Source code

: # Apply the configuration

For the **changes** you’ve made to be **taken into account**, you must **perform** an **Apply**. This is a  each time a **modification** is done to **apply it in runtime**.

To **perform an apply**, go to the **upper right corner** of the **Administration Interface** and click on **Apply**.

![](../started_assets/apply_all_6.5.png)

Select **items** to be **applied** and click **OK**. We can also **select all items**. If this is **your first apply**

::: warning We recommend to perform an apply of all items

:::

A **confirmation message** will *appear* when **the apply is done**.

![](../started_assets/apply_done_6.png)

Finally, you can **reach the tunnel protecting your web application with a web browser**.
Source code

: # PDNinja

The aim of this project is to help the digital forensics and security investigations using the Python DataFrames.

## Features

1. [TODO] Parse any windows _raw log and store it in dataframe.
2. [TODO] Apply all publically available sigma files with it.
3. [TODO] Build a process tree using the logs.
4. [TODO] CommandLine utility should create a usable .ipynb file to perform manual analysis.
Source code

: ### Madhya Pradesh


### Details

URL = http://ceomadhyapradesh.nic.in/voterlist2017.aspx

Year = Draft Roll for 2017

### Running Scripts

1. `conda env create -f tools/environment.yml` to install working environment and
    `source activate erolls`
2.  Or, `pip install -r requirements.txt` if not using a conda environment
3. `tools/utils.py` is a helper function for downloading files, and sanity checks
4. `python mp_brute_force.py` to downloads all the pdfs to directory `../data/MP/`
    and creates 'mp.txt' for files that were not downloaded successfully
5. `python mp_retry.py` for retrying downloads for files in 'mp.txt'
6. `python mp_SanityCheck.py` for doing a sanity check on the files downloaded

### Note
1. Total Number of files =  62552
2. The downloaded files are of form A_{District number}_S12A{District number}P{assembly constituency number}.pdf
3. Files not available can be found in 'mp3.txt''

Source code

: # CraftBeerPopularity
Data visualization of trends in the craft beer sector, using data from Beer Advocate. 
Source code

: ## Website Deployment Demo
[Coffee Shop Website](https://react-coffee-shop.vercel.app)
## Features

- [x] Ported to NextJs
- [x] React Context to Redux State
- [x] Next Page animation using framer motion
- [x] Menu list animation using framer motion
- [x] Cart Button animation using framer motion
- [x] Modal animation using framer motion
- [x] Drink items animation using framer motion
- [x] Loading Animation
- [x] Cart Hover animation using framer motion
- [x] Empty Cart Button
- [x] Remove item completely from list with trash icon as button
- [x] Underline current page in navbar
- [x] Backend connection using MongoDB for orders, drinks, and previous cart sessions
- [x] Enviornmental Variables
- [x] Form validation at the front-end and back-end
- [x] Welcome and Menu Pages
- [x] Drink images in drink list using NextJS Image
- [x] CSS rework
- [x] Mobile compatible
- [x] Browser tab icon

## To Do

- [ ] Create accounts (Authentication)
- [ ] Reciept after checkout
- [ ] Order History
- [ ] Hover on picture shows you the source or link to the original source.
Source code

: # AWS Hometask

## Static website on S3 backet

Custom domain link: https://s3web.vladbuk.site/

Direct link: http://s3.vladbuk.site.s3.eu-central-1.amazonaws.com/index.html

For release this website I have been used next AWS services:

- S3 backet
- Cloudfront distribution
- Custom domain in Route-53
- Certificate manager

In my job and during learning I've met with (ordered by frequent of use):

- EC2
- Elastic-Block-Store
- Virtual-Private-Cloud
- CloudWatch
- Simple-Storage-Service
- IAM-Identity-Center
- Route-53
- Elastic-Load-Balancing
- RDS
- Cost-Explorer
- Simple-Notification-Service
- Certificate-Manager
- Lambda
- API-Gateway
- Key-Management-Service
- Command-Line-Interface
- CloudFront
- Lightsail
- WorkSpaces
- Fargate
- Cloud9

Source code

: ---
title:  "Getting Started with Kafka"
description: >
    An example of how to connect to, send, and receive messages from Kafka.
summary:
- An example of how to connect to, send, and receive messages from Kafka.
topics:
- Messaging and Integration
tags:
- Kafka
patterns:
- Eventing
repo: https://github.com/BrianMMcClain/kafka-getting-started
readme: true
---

_ _ _ _ _

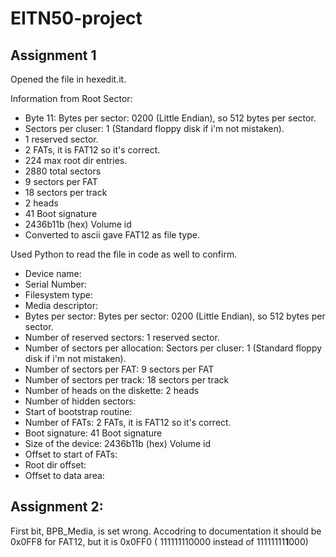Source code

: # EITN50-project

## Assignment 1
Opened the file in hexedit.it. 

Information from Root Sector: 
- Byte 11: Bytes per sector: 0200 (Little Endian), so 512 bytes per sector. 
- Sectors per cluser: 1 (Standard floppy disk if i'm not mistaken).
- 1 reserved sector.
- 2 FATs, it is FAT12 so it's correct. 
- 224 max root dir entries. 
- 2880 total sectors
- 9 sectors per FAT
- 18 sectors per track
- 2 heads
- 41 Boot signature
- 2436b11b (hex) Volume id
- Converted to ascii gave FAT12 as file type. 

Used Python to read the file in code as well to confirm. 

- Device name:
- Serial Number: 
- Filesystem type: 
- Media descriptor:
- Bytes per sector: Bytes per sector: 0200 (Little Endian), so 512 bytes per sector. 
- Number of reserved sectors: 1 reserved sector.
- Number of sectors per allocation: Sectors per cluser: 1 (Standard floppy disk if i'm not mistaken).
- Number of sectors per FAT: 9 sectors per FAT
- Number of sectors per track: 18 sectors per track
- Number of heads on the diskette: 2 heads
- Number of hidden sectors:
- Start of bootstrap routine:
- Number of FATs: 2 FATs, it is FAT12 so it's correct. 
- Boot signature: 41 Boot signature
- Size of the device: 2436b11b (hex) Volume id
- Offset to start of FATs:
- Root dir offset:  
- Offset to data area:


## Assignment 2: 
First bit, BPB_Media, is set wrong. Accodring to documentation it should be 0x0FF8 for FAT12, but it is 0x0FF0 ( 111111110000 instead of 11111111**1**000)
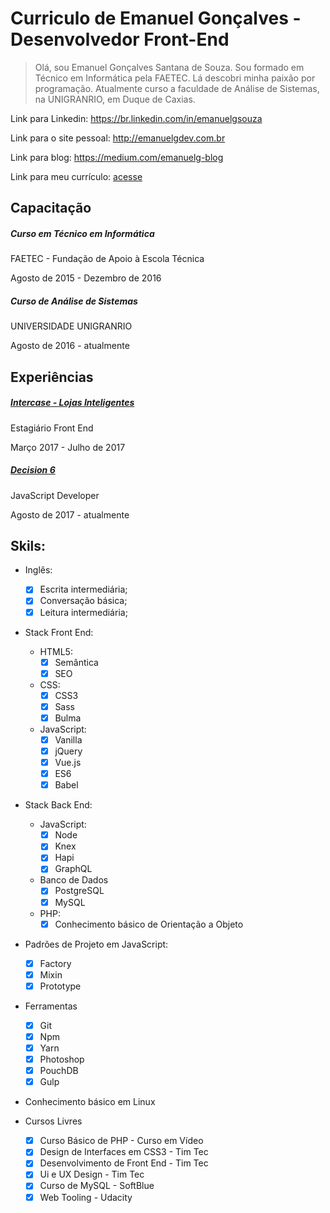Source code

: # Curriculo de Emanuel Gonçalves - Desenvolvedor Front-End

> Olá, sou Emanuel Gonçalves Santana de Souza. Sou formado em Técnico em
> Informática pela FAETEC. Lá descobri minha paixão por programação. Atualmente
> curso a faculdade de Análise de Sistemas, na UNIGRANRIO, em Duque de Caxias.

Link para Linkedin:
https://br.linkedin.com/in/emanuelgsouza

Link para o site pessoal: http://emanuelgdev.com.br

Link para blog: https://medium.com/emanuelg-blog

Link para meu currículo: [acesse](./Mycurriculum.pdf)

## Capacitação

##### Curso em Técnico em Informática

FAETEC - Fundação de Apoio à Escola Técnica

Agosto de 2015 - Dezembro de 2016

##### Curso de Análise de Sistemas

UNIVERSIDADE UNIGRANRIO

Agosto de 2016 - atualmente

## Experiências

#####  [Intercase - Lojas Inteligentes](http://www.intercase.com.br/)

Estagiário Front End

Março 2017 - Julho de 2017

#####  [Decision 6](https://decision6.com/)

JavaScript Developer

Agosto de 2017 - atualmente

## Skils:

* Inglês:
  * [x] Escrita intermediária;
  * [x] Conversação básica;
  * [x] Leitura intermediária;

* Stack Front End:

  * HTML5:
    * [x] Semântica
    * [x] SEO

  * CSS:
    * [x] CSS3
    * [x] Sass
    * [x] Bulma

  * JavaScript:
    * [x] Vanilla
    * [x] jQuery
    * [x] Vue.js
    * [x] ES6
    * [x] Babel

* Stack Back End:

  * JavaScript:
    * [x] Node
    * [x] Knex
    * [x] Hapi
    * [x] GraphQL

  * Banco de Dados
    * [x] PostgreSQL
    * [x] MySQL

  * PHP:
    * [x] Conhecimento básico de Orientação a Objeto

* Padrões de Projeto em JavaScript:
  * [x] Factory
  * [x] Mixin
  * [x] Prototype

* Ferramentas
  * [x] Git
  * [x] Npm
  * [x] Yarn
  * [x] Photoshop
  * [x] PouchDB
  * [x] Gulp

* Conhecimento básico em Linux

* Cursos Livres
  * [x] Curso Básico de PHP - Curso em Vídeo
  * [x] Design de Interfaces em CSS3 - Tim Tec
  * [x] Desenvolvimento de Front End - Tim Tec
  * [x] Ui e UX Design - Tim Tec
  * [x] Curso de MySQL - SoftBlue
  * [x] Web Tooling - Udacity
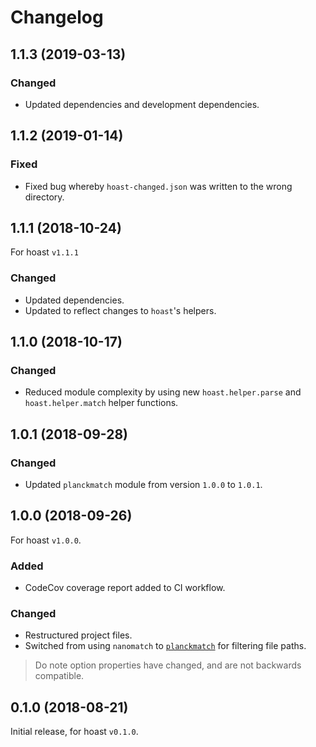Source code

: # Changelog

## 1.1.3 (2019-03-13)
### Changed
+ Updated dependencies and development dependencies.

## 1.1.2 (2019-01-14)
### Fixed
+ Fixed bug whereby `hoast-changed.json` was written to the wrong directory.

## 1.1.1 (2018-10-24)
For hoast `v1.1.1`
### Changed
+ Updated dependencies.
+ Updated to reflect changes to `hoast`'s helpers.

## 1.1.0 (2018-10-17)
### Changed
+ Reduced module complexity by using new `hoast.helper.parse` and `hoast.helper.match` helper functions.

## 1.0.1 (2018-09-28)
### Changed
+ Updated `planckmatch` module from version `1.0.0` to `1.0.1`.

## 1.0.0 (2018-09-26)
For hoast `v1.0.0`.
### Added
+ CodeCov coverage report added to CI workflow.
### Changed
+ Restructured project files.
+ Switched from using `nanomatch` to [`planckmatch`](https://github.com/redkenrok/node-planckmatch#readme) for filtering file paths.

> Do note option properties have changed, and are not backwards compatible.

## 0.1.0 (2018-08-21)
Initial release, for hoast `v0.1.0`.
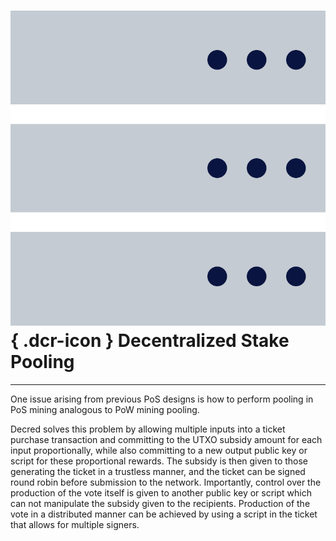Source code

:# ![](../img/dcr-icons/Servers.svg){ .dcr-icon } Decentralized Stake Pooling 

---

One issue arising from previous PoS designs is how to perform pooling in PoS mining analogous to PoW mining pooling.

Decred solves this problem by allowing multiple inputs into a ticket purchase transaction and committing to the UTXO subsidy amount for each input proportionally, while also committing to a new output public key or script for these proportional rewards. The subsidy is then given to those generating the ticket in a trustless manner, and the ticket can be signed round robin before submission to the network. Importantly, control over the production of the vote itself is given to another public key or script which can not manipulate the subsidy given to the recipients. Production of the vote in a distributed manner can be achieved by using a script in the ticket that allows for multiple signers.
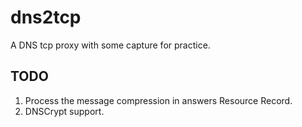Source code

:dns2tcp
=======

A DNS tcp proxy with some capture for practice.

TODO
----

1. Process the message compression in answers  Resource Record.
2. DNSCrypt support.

_ _ _ _ _

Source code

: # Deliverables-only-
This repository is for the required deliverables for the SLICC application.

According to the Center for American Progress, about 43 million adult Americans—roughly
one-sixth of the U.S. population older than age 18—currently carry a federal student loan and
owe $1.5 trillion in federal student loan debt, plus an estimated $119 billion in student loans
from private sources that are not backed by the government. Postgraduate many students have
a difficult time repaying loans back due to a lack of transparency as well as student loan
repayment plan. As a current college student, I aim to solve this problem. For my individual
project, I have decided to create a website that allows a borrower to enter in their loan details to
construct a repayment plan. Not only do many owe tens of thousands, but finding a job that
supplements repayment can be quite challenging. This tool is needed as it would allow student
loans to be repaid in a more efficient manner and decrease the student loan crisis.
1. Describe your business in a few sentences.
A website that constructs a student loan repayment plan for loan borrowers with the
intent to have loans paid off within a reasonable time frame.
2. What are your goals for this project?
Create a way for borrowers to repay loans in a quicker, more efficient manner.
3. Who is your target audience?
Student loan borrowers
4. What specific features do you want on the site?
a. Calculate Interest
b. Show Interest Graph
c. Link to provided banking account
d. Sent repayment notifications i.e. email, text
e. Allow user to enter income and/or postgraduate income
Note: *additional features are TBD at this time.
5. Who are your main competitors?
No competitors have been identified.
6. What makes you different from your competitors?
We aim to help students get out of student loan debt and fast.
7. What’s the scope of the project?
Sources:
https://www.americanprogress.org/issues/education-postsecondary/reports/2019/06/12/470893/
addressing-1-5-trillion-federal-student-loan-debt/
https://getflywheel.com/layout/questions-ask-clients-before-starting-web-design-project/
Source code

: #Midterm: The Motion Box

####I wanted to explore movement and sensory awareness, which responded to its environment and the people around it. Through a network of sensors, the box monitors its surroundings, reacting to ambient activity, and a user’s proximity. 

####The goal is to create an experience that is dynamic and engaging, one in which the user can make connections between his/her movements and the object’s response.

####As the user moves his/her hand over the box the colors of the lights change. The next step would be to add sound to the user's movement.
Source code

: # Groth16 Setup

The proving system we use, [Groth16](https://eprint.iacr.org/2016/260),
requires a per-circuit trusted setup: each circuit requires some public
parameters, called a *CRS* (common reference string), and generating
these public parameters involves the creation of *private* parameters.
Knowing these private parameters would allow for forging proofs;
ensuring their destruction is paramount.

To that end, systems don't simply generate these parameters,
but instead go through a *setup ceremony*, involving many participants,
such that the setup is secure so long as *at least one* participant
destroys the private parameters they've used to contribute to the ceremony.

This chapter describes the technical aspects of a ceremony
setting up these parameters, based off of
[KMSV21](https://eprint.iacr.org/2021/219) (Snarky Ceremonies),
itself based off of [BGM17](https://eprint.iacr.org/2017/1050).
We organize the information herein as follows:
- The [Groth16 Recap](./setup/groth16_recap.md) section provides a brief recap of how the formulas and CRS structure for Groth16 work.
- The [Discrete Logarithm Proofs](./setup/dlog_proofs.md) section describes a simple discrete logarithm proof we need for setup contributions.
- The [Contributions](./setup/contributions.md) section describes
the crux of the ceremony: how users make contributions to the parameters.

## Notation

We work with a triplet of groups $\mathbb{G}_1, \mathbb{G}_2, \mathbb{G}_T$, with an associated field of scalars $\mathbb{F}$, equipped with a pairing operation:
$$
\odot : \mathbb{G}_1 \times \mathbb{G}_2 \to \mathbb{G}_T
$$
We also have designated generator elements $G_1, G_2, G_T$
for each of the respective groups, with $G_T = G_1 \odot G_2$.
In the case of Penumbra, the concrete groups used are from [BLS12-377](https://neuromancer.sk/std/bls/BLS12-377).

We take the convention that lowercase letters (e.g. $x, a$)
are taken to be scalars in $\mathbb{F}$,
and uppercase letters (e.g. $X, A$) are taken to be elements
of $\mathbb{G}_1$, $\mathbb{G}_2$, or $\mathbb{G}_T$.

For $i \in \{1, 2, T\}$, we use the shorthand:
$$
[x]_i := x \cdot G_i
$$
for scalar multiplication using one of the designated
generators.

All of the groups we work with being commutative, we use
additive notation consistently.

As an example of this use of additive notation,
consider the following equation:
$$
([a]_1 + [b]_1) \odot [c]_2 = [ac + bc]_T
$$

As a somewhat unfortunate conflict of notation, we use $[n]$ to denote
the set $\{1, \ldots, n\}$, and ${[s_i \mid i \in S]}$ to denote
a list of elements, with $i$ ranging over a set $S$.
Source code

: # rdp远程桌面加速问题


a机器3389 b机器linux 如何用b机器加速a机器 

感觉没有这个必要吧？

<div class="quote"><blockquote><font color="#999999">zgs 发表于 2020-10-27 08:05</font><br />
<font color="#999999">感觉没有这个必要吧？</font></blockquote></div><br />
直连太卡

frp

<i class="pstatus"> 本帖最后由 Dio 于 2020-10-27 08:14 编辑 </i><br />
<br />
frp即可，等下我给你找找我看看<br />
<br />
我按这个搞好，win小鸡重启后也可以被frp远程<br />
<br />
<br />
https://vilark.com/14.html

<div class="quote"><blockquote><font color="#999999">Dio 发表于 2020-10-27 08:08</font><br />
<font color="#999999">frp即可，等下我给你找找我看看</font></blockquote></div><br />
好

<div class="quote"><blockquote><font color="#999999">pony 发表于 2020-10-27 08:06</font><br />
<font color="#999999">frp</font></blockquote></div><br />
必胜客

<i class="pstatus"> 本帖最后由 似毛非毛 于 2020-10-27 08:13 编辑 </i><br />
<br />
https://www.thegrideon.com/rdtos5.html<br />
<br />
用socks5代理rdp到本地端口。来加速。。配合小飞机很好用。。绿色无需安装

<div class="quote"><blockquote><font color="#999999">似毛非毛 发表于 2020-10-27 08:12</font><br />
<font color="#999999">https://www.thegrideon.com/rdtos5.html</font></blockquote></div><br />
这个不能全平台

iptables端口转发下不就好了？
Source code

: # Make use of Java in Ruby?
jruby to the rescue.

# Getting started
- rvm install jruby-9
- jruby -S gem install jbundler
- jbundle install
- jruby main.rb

_ _ _ _ _

The problem> Look above for the line holding "As an example". Print it and every line after it, exactly, through the line holding "2020-10-27 08:08</font><br />".

Written response>
As an example of this use of additive notation,
consider the following equation:
$$
([a]_1 + [b]_1) \odot [c]_2 = [ac + bc]_T
$$

As a somewhat unfortunate conflict of notation, we use $[n]$ to denote
the set $\{1, \ldots, n\}$, and ${[s_i \mid i \in S]}$ to denote
a list of elements, with $i$ ranging over a set $S$.
Source code

: # rdp远程桌面加速问题


a机器3389 b机器linux 如何用b机器加速a机器 

感觉没有这个必要吧？

<div class="quote"><blockquote><font color="#999999">zgs 发表于 2020-10-27 08:05</font><br />
<font color="#999999">感觉没有这个必要吧？</font></blockquote></div><br />
直连太卡

frp

<i class="pstatus"> 本帖最后由 Dio 于 2020-10-27 08:14 编辑 </i><br />
<br />
frp即可，等下我给你找找我看看<br />
<br />
我按这个搞好，win小鸡重启后也可以被frp远程<br />
<br />
<br />
https://vilark.com/14.html

<div class="quote"><blockquote><font color="#999999">Dio 发表于 2020-10-27 08:08</font><br />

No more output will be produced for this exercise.